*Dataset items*

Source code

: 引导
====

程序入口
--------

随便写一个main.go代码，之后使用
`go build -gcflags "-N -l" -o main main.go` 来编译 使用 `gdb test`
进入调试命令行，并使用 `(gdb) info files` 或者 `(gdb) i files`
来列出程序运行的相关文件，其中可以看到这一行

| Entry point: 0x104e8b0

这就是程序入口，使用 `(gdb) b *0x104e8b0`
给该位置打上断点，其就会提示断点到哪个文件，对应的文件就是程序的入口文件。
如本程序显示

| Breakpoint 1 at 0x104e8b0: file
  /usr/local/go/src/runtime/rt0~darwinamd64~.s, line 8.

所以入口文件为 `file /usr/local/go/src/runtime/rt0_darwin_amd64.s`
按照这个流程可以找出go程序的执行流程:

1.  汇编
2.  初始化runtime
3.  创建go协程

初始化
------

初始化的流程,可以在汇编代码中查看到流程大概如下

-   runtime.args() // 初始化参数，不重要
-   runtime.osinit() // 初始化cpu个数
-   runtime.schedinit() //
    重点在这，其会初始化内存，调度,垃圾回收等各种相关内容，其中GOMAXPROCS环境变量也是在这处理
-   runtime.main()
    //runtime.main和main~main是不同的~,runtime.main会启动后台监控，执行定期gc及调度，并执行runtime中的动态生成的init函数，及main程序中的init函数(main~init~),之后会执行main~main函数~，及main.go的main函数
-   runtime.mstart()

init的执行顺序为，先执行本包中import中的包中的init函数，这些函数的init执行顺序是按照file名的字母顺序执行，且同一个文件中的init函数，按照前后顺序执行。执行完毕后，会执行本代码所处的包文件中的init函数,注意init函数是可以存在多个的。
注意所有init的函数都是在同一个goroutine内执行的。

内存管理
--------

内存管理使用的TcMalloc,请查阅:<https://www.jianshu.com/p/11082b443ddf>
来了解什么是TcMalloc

*TASK TO COMPLETE*
Output the entries exactly. Leave nothing out.

*EXERCISE RESULT*
Source code

: 引导
====

程序入口
--------

随便写一个main.go代码，之后使用
`go build -gcflags "-N -l" -o main main.go` 来编译 使用 `gdb test`
进入调试命令行，并使用 `(gdb) info files` 或者 `(gdb) i files`
来列出程序运行的相关文件，其中可以看到这一行

| Entry point: 0x104e8b0

这就是程序入口，使用 `(gdb) b *0x104e8b0`
给该位置打上断点，其就会提示断点到哪个文件，对应的文件就是程序的入口文件。
如本程序显示

| Breakpoint 1 at 0x104e8b0: file
  /usr/local/go/src/runtime/rt0~darwinamd64~.s, line 8.

所以入口文件为 `file /usr/local/go/src/runtime/rt0_darwin_amd64.s`
按照这个流程可以找出go程序的执行流程:

1.  汇编
2.  初始化runtime
3.  创建go协程

初始化
------

初始化的流程,可以在汇编代码中查看到流程大概如下

-   runtime.args() // 初始化参数，不重要
-   runtime.osinit() // 初始化cpu个数
-   runtime.schedinit() //
    重点在这，其会初始化内存，调度,垃圾回收等各种相关内容，其中GOMAXPROCS环境变量也是在这处理
-   runtime.main()
    //runtime.main和main~main是不同的~,runtime.main会启动后台监控，执行定期gc及调度，并执行runtime中的动态生成的init函数，及main程序中的init函数(main~init~),之后会执行main~main函数~，及main.go的main函数
-   runtime.mstart()

init的执行顺序为，先执行本包中import中的包中的init函数，这些函数的init执行顺序是按照file名的字母顺序执行，且同一个文件中的init函数，按照前后顺序执行。执行完毕后，会执行本代码所处的包文件中的init函数,注意init函数是可以存在多个的。
注意所有init的函数都是在同一个goroutine内执行的。

内存管理
--------

内存管理使用的TcMalloc,请查阅:<https://www.jianshu.com/p/11082b443ddf>
来了解什么是TcMalloc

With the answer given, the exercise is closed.